2.1.2. Het te betalen bedrag van € 2.893 is afgeboekt op de aangifte omzetbelasting over het derde kwartaal 2005. Op 24 november 2005 is een naheffingsaanslag in de loonbelasting/premies volksverzekeringen ad € 1.773 met boete over het derde kwartaal 2005 opgelegd.

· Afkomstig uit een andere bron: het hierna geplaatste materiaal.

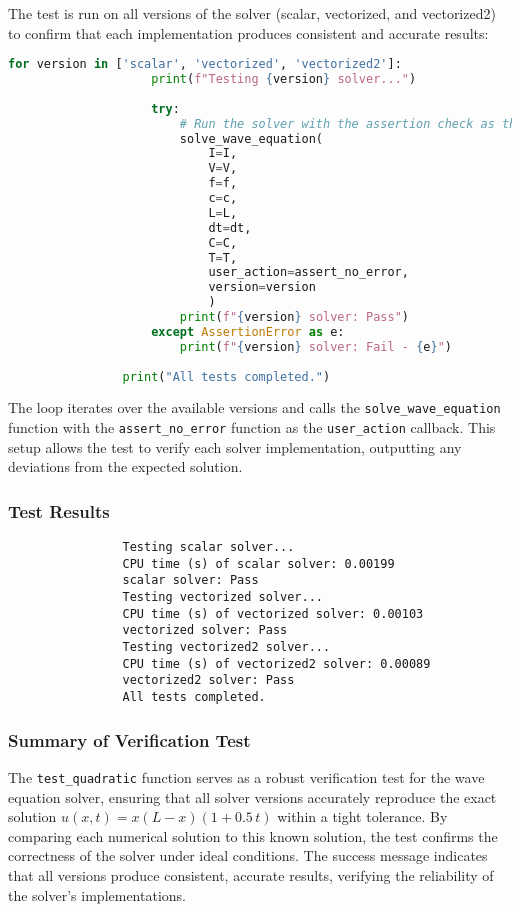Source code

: \documentclass{article}
\begin{document}
			The test is run on all versions of the solver (scalar, vectorized, and vectorized2) to confirm that each implementation produces consistent and accurate results:
			\begin{lstlisting}[language=Python]
				for version in ['scalar', 'vectorized', 'vectorized2']:
					print(f"Testing {version} solver...")
				
					try:
						# Run the solver with the assertion check as the user action
						solve_wave_equation(
							I=I,
							V=V,
							f=f,
							c=c,
							L=L,
							dt=dt,
							C=C,
							T=T,
							user_action=assert_no_error,
							version=version
							)
						print(f"{version} solver: Pass")
					except AssertionError as e:
						print(f"{version} solver: Fail - {e}")
				
				print("All tests completed.")
			\end{lstlisting}
			
			The loop iterates over the available versions and calls the \texttt{solve\_wave\_equation} function with the \texttt{assert\_no\_error} function as the \texttt{user\_action} callback. This setup allows the test to verify each solver implementation, outputting any deviations from the expected solution.
			
			\subsubsection{Test Results}
			
					
			\begin{verbatim}
				Testing scalar solver...
				CPU time (s) of scalar solver: 0.00199
				scalar solver: Pass
				Testing vectorized solver...
				CPU time (s) of vectorized solver: 0.00103
				vectorized solver: Pass
				Testing vectorized2 solver...
				CPU time (s) of vectorized2 solver: 0.00089
				vectorized2 solver: Pass
				All tests completed.
			\end{verbatim}
			
					
			
			\subsubsection{Summary of Verification Test}
			
			The \texttt{test\_quadratic} function serves as a robust verification test for the wave equation solver, ensuring that all solver versions accurately reproduce the exact solution \( u(x, t) = x(L - x)(1 + 0.5 \, t) \) within a tight tolerance. By comparing each numerical solution to this known solution, the test confirms the correctness of the solver under ideal conditions. The success message indicates that all versions produce consistent, accurate results, verifying the reliability of the solver’s implementations.
		
\end{document}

2.1.3. Op 5 december 2005 heeft de belastingdienst het ontvangen bedrag van € 1.773 voor een deel, te weten voor een bedrag van € 22, toegerekend aan een nog openstaande aanslag in de vennootschapsbelasting ten name van belanghebbende en voor het resterende deel, € 1.751, teruggestort op de rekening van belanghebbende.

2.1.4. Bij het bezwaar tegen de onder 2.1.2. vermelde naheffingsaanslag in de loonbelasting/premies volksverzekeringen en de boete heeft de gemachtigde namens belanghebbende verzocht om vergoeding van de in de bezwaarfase gemaakte kosten.

2.1.5. De inspecteur heeft bij uitspraak van 10 februari 2006 het bezwaar tegen de boete gegrond verklaard en het bezwaar wat betreft de naheffingsaanslag afgewezen.

2.1.6. Tot de gedingstukken behoort de volgende correspondentie.

a. een brief, gedagtekend 12 november 2002 van de inspecteur aan de gemachtigde van belanghebbende waarin onder meer het volgende wordt vermeld:

“1. Aangifte OB 4e kwartaal 2000

(…)

2. Aangifte OB december 2001

(…)

Zoals boven is beschreven, zijn de problemen ontstaan doordat in geval 1. de toegezonden acceptgirokaart niet is gebruikt en u(w cliënt) bij de eigen overschrijving niet de exacte beschrijving van het betalingsobject heeft overgenomen.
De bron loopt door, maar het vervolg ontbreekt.